• Dataset excerpts:
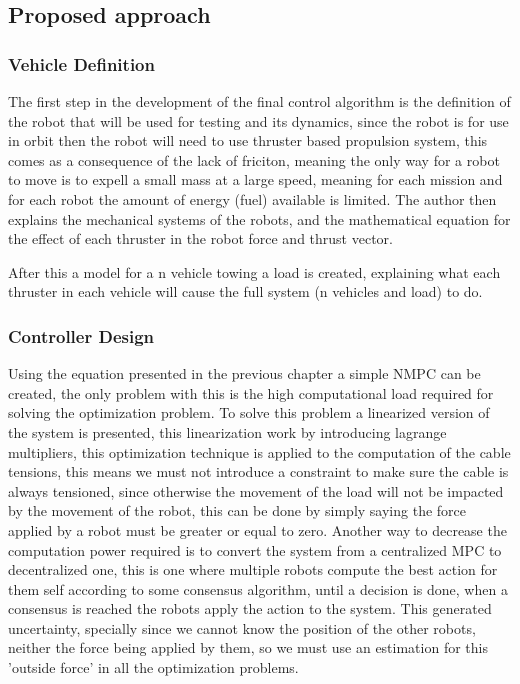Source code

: \documentclass[a4paper,12pt]{article}
\begin{document}
\subsection{Proposed approach}

\subsubsection{Vehicle Definition}
The first step in the development of the final control algorithm is the definition of the robot that will be used for testing and its dynamics, since the robot is for use in orbit then the robot will need to use thruster based propulsion system, this comes as a consequence of the lack of friciton, meaning the only way for a robot to move is to expell a small mass at a large speed, meaning for each mission and for each robot the amount of energy (fuel) available is limited. The author then explains the mechanical systems of the robots, and the mathematical equation for the effect of each thruster in the robot force and thrust vector.

After this a model for a n vehicle towing a load is created, explaining what each thruster in each vehicle will cause the full system (n vehicles and load) to do.

\subsubsection{Controller Design}
Using the equation presented in the previous chapter a simple NMPC can be created, the only problem with this is the high computational load required for solving the optimization problem. To solve this problem a linearized version of the system is presented, this linearization work by introducing lagrange multipliers, this optimization technique is applied to the computation of the cable tensions, this means we must not introduce a constraint to make sure the cable is always tensioned, since otherwise the movement of the load will not be impacted by the movement of the robot, this can be done by simply saying the force applied by a robot must be greater or equal to zero. Another way to decrease the computation power required is to convert the system from a centralized MPC to decentralized one, this is one where multiple robots compute the best action for them self according to some consensus algorithm, until a decision is done, when a consensus is reached the robots apply the action to the system. This generated uncertainty, specially since we cannot know the position of the other robots, neither the force being applied by them, so we must use an estimation for this 'outside force' in all the optimization problems.
\end{document}
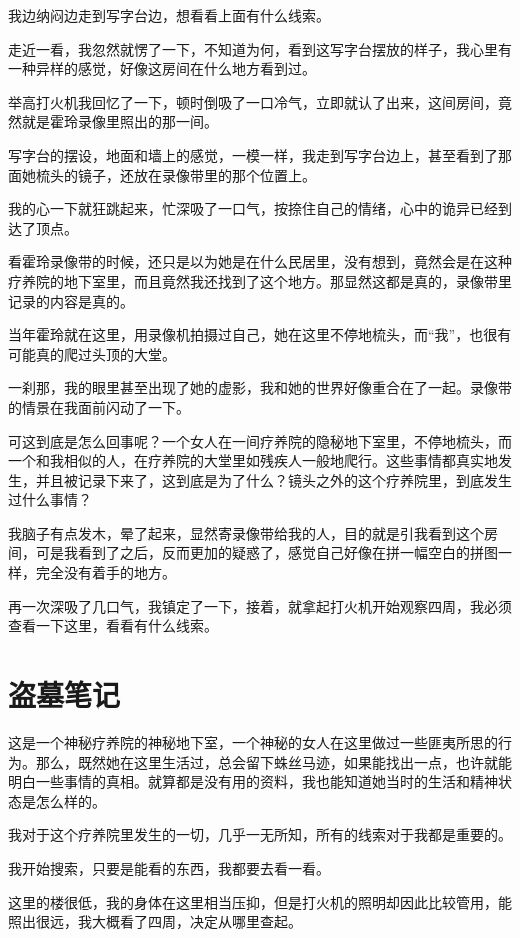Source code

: 我边纳闷边走到写字台边，想看看上面有什么线索。

走近一看，我忽然就愣了一下，不知道为何，看到这写字台摆放的样子，我心里有一种异样的感觉，好像这房间在什么地方看到过。

举高打火机我回忆了一下，顿时倒吸了一口冷气，立即就认了出来，这间房间，竟然就是霍玲录像里照出的那一间。

写字台的摆设，地面和墙上的感觉，一模一样，我走到写字台边上，甚至看到了那面她梳头的镜子，还放在录像带里的那个位置上。

我的心一下就狂跳起来，忙深吸了一口气，按捺住自己的情绪，心中的诡异已经到达了顶点。

看霍玲录像带的时候，还只是以为她是在什么民居里，没有想到，竟然会是在这种疗养院的地下室里，而且竟然我还找到了这个地方。那显然这都是真的，录像带里记录的内容是真的。

当年霍玲就在这里，用录像机拍摄过自己，她在这里不停地梳头，而“我”，也很有可能真的爬过头顶的大堂。

一刹那，我的眼里甚至出现了她的虚影，我和她的世界好像重合在了一起。录像带的情景在我面前闪动了一下。

可这到底是怎么回事呢？一个女人在一间疗养院的隐秘地下室里，不停地梳头，而一个和我相似的人，在疗养院的大堂里如残疾人一般地爬行。这些事情都真实地发生，并且被记录下来了，这到底是为了什么？镜头之外的这个疗养院里，到底发生过什么事情？

我脑子有点发木，晕了起来，显然寄录像带给我的人，目的就是引我看到这个房间，可是我看到了之后，反而更加的疑惑了，感觉自己好像在拼一幅空白的拼图一样，完全没有着手的地方。

再一次深吸了几口气，我镇定了一下，接着，就拿起打火机开始观察四周，我必须查看一下这里，看看有什么线索。

\chapter{盗墓笔记}

这是一个神秘疗养院的神秘地下室，一个神秘的女人在这里做过一些匪夷所思的行为。那么，既然她在这里生活过，总会留下蛛丝马迹，如果能找出一点，也许就能明白一些事情的真相。就算都是没有用的资料，我也能知道她当时的生活和精神状态是怎么样的。

我对于这个疗养院里发生的一切，几乎一无所知，所有的线索对于我都是重要的。

我开始搜索，只要是能看的东西，我都要去看一看。

这里的楼很低，我的身体在这里相当压抑，但是打火机的照明却因此比较管用，能照出很远，我大概看了四周，决定从哪里查起。

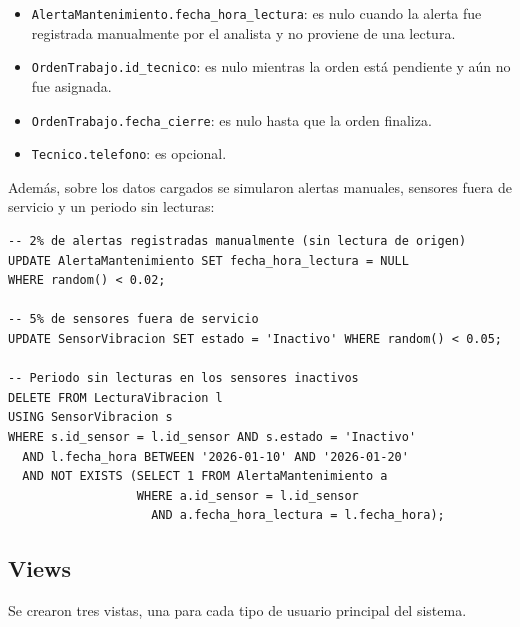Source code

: \documentclass[11pt,a4paper]{article}
\begin{document}
\begin{itemize}
    \item \texttt{AlertaMantenimiento.fecha\_hora\_lectura}: es nulo cuando la
    alerta fue registrada manualmente por el analista y no proviene de una
    lectura.
    \item \texttt{OrdenTrabajo.id\_tecnico}: es nulo mientras la orden está
    pendiente y aún no fue asignada.
    \item \texttt{OrdenTrabajo.fecha\_cierre}: es nulo hasta que la orden
    finaliza.
    \item \texttt{Tecnico.telefono}: es opcional.
\end{itemize}

Además, sobre los datos cargados se simularon alertas manuales, sensores fuera
de servicio y un periodo sin lecturas:

\begin{lstlisting}
-- 2% de alertas registradas manualmente (sin lectura de origen)
UPDATE AlertaMantenimiento SET fecha_hora_lectura = NULL
WHERE random() < 0.02;

-- 5% de sensores fuera de servicio
UPDATE SensorVibracion SET estado = 'Inactivo' WHERE random() < 0.05;

-- Periodo sin lecturas en los sensores inactivos
DELETE FROM LecturaVibracion l
USING SensorVibracion s
WHERE s.id_sensor = l.id_sensor AND s.estado = 'Inactivo'
  AND l.fecha_hora BETWEEN '2026-01-10' AND '2026-01-20'
  AND NOT EXISTS (SELECT 1 FROM AlertaMantenimiento a
                  WHERE a.id_sensor = l.id_sensor
                    AND a.fecha_hora_lectura = l.fecha_hora);
\end{lstlisting}

\subsection{Views}

Se crearon tres vistas, una para cada tipo de usuario principal del sistema.
\end{document}
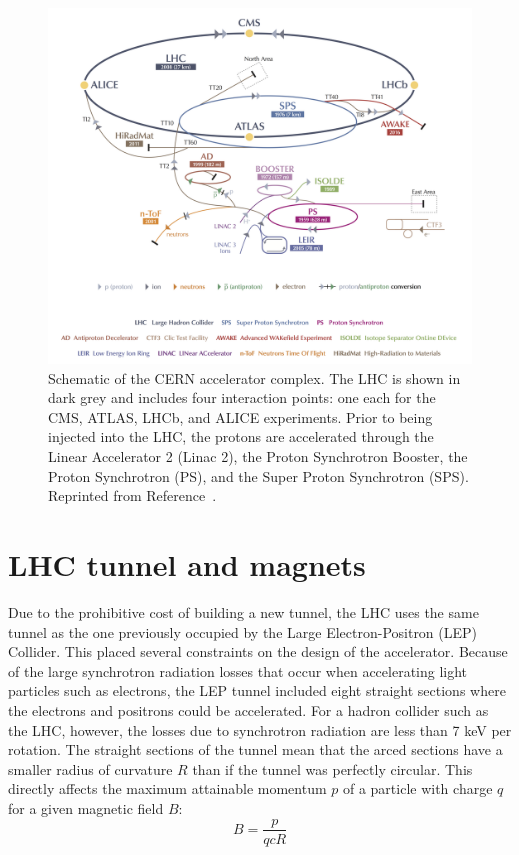 \begin{figure}[h!]
	\centering
	\includegraphics[width=\linewidth]{Figures/LHC/accelerator.jpg}
       \caption[Schematic of the CERN accelerator complex.]{Schematic of the CERN accelerator complex. The LHC is shown in dark grey and includes four interaction points: one each for the CMS, ATLAS, LHCb, and ALICE experiments. Prior to being injected into the LHC, the protons are accelerated through the Linear Accelerator 2 (Linac 2), the Proton Synchrotron Booster, the Proton Synchrotron (PS), and the Super Proton Synchrotron (SPS). Reprinted from Reference~\cite{CDS}.}
       \label{fig:accelerator}
\end{figure}

\section{LHC tunnel and magnets}
\label{sec:tunnel}

Due to the prohibitive cost of building a new tunnel, the LHC uses the same tunnel as the one previously occupied by the Large Electron-Positron (LEP) Collider. This placed several constraints on the design of the accelerator. Because of the large synchrotron radiation losses that occur when accelerating light particles such as electrons, the LEP tunnel included eight straight sections where the electrons and positrons could be accelerated. For a hadron collider such as the LHC, however, the losses due to synchrotron radiation are less than 7 keV per rotation. The straight sections of the tunnel mean that the arced sections have a smaller radius of curvature $R$ than if the tunnel was perfectly circular. This directly affects the maximum attainable momentum $p$ of a particle with charge $q$ for a given magnetic field $B$:
\begin{equation}
B = \frac{p}{qcR}
\end{equation}

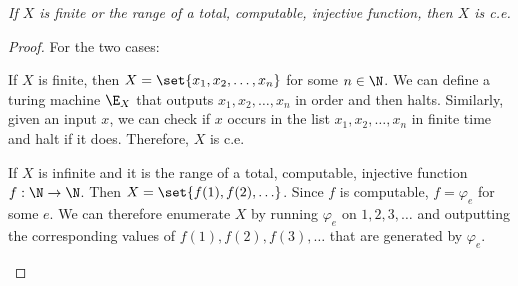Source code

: \begin{problem}
\begin{answer}
    \emph{
      If $X$ is finite or the range of a total, computable, injective function,
      then $X$ is c.e.
    }
    
    \begin{proof}
      For the two cases:
      \begin{enumarabic}
        \item If $X$ is finite, then $X = \set{x_1, x_2, \ldots, x_n}$ for some $n \in \N$.
        We can define a turing machine $\E_X$ that outputs $x_1, x_2, \ldots, x_n$
        in order and then halts.
        Similarly, given an input $x$, we can check if $x$ occurs in the list
        $x_1, x_2, \ldots, x_n$ in finite time and halt if it does.
        Therefore, $X$ is c.e.

        \item If $X$ is infinite and it is the range of a
        total, computable, injective function $f: \N \to \N$.
        Then $X = \set{f(1), f(2), \ldots}$.
        Since $f$ is computable, $f = \varphi_{e}$ for some $e$.
        We can therefore enumerate $X$ by running $\varphi_e$
        on $1, 2, 3, \ldots$ and outputting the corresponding values
        of $f(1), f(2), f(3), \ldots$ that are generated by $\varphi_e$.
      \end{enumarabic}
    \end{proof}
  \end{answer}
\end{problem}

• What this task involves: Exactly as they stand, set down the lines from the start of the material through the line with "Using the equation", both ends included, omitting the pictures.

• Exercise result:
Source code

: \documentclass[a4paper,12pt]{article}
\begin{document}
\subsection{Proposed approach}

\subsubsection{Vehicle Definition}
The first step in the development of the final control algorithm is the definition of the robot that will be used for testing and its dynamics, since the robot is for use in orbit then the robot will need to use thruster based propulsion system, this comes as a consequence of the lack of friciton, meaning the only way for a robot to move is to expell a small mass at a large speed, meaning for each mission and for each robot the amount of energy (fuel) available is limited. The author then explains the mechanical systems of the robots, and the mathematical equation for the effect of each thruster in the robot force and thrust vector.

After this a model for a n vehicle towing a load is created, explaining what each thruster in each vehicle will cause the full system (n vehicles and load) to do.

\subsubsection{Controller Design}
Using the equation presented in the previous chapter a simple NMPC can be created, the only problem with this is the high computational load required for solving the optimization problem. To solve this problem a linearized version of the system is presented, this linearization work by introducing lagrange multipliers, this optimization technique is applied to the computation of the cable tensions, this means we must not introduce a constraint to make sure the cable is always tensioned, since otherwise the movement of the load will not be impacted by the movement of the robot, this can be done by simply saying the force applied by a robot must be greater or equal to zero. Another way to decrease the computation power required is to convert the system from a centralized MPC to decentralized one, this is one where multiple robots compute the best action for them self according to some consensus algorithm, until a decision is done, when a consensus is reached the robots apply the action to the system. This generated uncertainty, specially since we cannot know the position of the other robots, neither the force being applied by them, so we must use an estimation for this 'outside force' in all the optimization problems.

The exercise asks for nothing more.